Data for this task:
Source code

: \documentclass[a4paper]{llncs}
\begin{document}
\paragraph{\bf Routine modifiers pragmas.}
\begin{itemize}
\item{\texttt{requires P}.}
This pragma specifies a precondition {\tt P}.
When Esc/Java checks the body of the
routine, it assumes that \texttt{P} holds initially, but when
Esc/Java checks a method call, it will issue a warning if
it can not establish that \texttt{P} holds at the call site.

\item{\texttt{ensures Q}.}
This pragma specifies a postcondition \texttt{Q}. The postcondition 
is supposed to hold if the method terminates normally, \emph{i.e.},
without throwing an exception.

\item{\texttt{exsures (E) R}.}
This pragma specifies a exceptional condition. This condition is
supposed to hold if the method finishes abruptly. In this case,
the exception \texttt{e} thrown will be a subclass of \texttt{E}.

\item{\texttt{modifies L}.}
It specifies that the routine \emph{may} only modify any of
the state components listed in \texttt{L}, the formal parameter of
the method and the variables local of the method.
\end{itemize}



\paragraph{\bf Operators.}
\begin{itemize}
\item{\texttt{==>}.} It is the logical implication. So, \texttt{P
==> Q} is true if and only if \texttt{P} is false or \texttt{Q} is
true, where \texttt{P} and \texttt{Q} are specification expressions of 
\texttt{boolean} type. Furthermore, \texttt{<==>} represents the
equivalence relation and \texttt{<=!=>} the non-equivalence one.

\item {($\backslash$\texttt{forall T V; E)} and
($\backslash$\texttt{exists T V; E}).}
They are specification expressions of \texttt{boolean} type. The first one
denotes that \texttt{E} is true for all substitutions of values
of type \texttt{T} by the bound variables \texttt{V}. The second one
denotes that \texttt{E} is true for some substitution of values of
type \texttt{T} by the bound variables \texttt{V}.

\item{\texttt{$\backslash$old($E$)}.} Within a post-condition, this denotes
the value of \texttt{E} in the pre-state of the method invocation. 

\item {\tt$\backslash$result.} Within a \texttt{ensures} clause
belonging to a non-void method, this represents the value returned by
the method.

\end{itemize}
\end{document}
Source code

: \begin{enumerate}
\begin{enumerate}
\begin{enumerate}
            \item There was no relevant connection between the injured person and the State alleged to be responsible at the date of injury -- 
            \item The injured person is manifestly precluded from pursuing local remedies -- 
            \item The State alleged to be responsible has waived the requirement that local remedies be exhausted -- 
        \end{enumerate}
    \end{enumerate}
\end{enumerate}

What the exercise asks:
Your response should consist of the records, printed exactly.

Exercise answer:
Source code

: \documentclass[a4paper]{llncs}
\begin{document}
\paragraph{\bf Routine modifiers pragmas.}
\begin{itemize}
\item{\texttt{requires P}.}
This pragma specifies a precondition {\tt P}.
When Esc/Java checks the body of the
routine, it assumes that \texttt{P} holds initially, but when
Esc/Java checks a method call, it will issue a warning if
it can not establish that \texttt{P} holds at the call site.

\item{\texttt{ensures Q}.}
This pragma specifies a postcondition \texttt{Q}. The postcondition 
is supposed to hold if the method terminates normally, \emph{i.e.},
without throwing an exception.

\item{\texttt{exsures (E) R}.}
This pragma specifies a exceptional condition. This condition is
supposed to hold if the method finishes abruptly. In this case,
the exception \texttt{e} thrown will be a subclass of \texttt{E}.

\item{\texttt{modifies L}.}
It specifies that the routine \emph{may} only modify any of
the state components listed in \texttt{L}, the formal parameter of
the method and the variables local of the method.
\end{itemize}



\paragraph{\bf Operators.}
\begin{itemize}
\item{\texttt{==>}.} It is the logical implication. So, \texttt{P
==> Q} is true if and only if \texttt{P} is false or \texttt{Q} is
true, where \texttt{P} and \texttt{Q} are specification expressions of 
\texttt{boolean} type. Furthermore, \texttt{<==>} represents the
equivalence relation and \texttt{<=!=>} the non-equivalence one.

\item {($\backslash$\texttt{forall T V; E)} and
($\backslash$\texttt{exists T V; E}).}
They are specification expressions of \texttt{boolean} type. The first one
denotes that \texttt{E} is true for all substitutions of values
of type \texttt{T} by the bound variables \texttt{V}. The second one
denotes that \texttt{E} is true for some substitution of values of
type \texttt{T} by the bound variables \texttt{V}.

\item{\texttt{$\backslash$old($E$)}.} Within a post-condition, this denotes
the value of \texttt{E} in the pre-state of the method invocation. 

\item {\tt$\backslash$result.} Within a \texttt{ensures} clause
belonging to a non-void method, this represents the value returned by
the method.

\end{itemize}
\end{document}
Source code

: \begin{enumerate}
\begin{enumerate}
\begin{enumerate}
            \item There was no relevant connection between the injured person and the State alleged to be responsible at the date of injury -- 
            \item The injured person is manifestly precluded from pursuing local remedies -- 
            \item The State alleged to be responsible has waived the requirement that local remedies be exhausted -- 
        \end{enumerate}
    \end{enumerate}
\end{enumerate}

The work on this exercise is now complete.